Rajapaksa on Saturday took over chairmanship of SAARC and will lead the grouping until the next session is held.
The closing session of the summit opened in Colombo Sunday where the eight countries were due make a final declaration on the understandings and agreements reached between the countries.
The bilateral talks between the Indian and Pakistani prime ministers held on Saturday night have been among those which have drawn attention.
The July 7 terrorist attack on the Indian embassy in the Afghan capital of Kabul and the ceasefire violations across the Line of Control in the disputed territory of Kashmir were issues discussed by the two leaders, The Sunday Times reported.
The meeting between the two leaders is the first since a new government was formed in Pakistan in March this year.
India's Foreign Secretary Shiv Shankar Menon told journalists that the Pakistani prime minister had assured him Pakistan would launch an investigation into the Kabul bombing.
'For the past four years we have been working to normalize relations with Pakistan, but recent events have cast a shadow. However, there is determination on both sides to move forward beyond the recent incidents and work towards a return to the track,' Menon said.
Meanwhile Pakistani Premier Gilani told journalists he was scheduled to take up the issue of the Indian embassy bombing with Afghan President Karzai on Sunday.

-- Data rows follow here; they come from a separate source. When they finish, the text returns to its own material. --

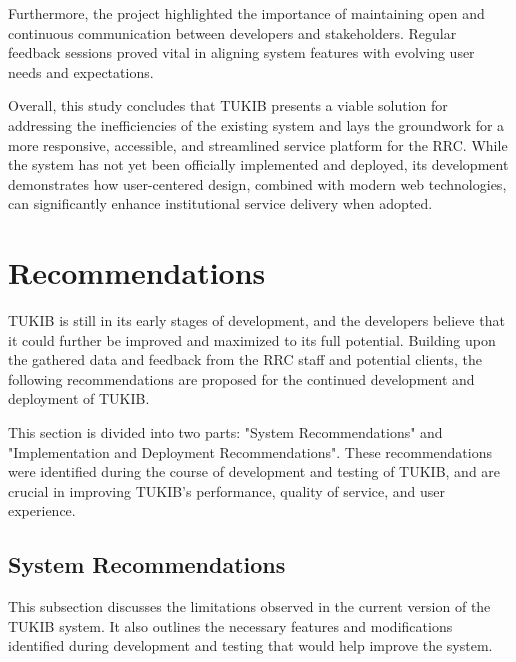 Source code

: Furthermore, the project highlighted the importance of maintaining open and continuous communication between developers and stakeholders. Regular feedback sessions proved vital in aligning system features with evolving user needs and expectations.

Overall, this study concludes that TUKIB presents a viable solution for addressing the inefficiencies of the existing system and lays the groundwork for a more responsive, accessible, and streamlined service platform for the RRC. While the system has not yet been officially implemented and deployed, its development demonstrates how user-centered design, combined with modern web technologies, can significantly enhance institutional service delivery when adopted.

\section{Recommendations}

TUKIB is still in its early stages of development, and the developers believe that it could further be improved and maximized to its full potential. Building upon the gathered data and feedback from the RRC staff and potential clients, the following recommendations are proposed for the continued development and deployment of TUKIB. 

This section is divided into two parts: "System Recommendations" and "Implementation and Deployment Recommendations". These recommendations were identified during the course of development and testing of TUKIB, and are crucial in improving TUKIB's performance, quality of service, and user experience.

\subsection{System Recommendations}

This subsection discusses the limitations observed in the current version of the TUKIB system. It also outlines the necessary features and modifications identified during development and testing that would help improve the system.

Most of the leaders of the eight nations emphasized the need to combat terrorism in the region at the opening sessions.
Sri Lankan President Rajapaksa called for regional co-operation in combating terrorism and instability in the region, saying 'there are not good terrorists and bad terrorists. We need to eliminate terrorism.'
One of the proposals that has come during the summit is the setting up of a food bank to be utilized in times of crisis, including global food scarcity and natural disasters.
The Sri Lankan capital has been placed under tight security cover for the summit with more than 20,000 police and soldiers deployed. Tamil rebels declared an unilateral truce from July 26 to August 4, but the government rejected the truce.